On Oct 15, 2008, at 12:57 PM, Steve Dickson wrote:
Chuck Lever wrote:
Easy... the mount.nfs subcommand in nfs-utils-1.1.3 switches to legacy mode on old kernels (pre 2.6.23). What I meant by "you need to force the use of the legacy mount command" is that you need to force the use
of the legacy binary mount interface.
I have tried a legacy FC-5 mount binary (util-linux 2.13-pre7) on both
a 2.6.21 kernel (FC-7)  and a 2.6.25.14 kernel (F-9) mounting a F-10
server running nfs-utils-1.1.3 with out a problem.

Right, the old mount binaries don't have bcwong's fix, so they are not
broken.

The combination you need is an nfs-utils 1.1.3 mount command on an old kernel (or just wire the new mount command to use the legacy interface
all the time).
Ok... The client has the nfs-utils-1.1.3 mount.nfs binary using an FC-7 (2.6.21) kernel.
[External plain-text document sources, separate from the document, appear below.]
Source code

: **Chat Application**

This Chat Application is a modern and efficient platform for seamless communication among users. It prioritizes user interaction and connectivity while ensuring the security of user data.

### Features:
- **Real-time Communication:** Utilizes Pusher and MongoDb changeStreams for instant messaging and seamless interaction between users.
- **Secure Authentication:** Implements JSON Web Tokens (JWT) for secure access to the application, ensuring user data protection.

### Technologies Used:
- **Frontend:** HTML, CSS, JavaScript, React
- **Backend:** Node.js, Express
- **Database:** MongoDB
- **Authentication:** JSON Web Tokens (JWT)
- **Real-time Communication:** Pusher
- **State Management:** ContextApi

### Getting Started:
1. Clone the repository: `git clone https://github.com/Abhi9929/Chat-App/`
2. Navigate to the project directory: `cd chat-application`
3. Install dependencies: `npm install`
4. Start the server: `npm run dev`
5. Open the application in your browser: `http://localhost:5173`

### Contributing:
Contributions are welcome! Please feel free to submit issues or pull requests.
New text mount interface with old binary kernel interface.

I have two servers:
ServerA has the nfs-utils-1.1.3 rpc.mountd binary using an F-9 2.6.26 kernel ServerB has the nfs-utils-1.1.2 rpc.mountd binary using an F-10 2.6.27 kernel.

The following mount command work (meaning the mount was successful and I'm able to write the mount point):
   mount -o sec=sys ServerA:/home /mnt/home
   mount -o sec=none ServerA:/home /mnt/home
   mount -o sec=sys ServerB:/home /mnt/home

The only mount that didn't work (meaning the actual mount failed) was:
   mount -o sec=none ServerB:/home /mnt/home

Due to the fact the 1.1.2 server failed it with:
mount.nfs: madhat.boston.devel.redhat.com:/home failed, security flavor not supported

Which makes sense since this was the reason for bcwong's patch...

So where have I gone wrong in reproducing this?

What happens when you don't specify a sec= option at all?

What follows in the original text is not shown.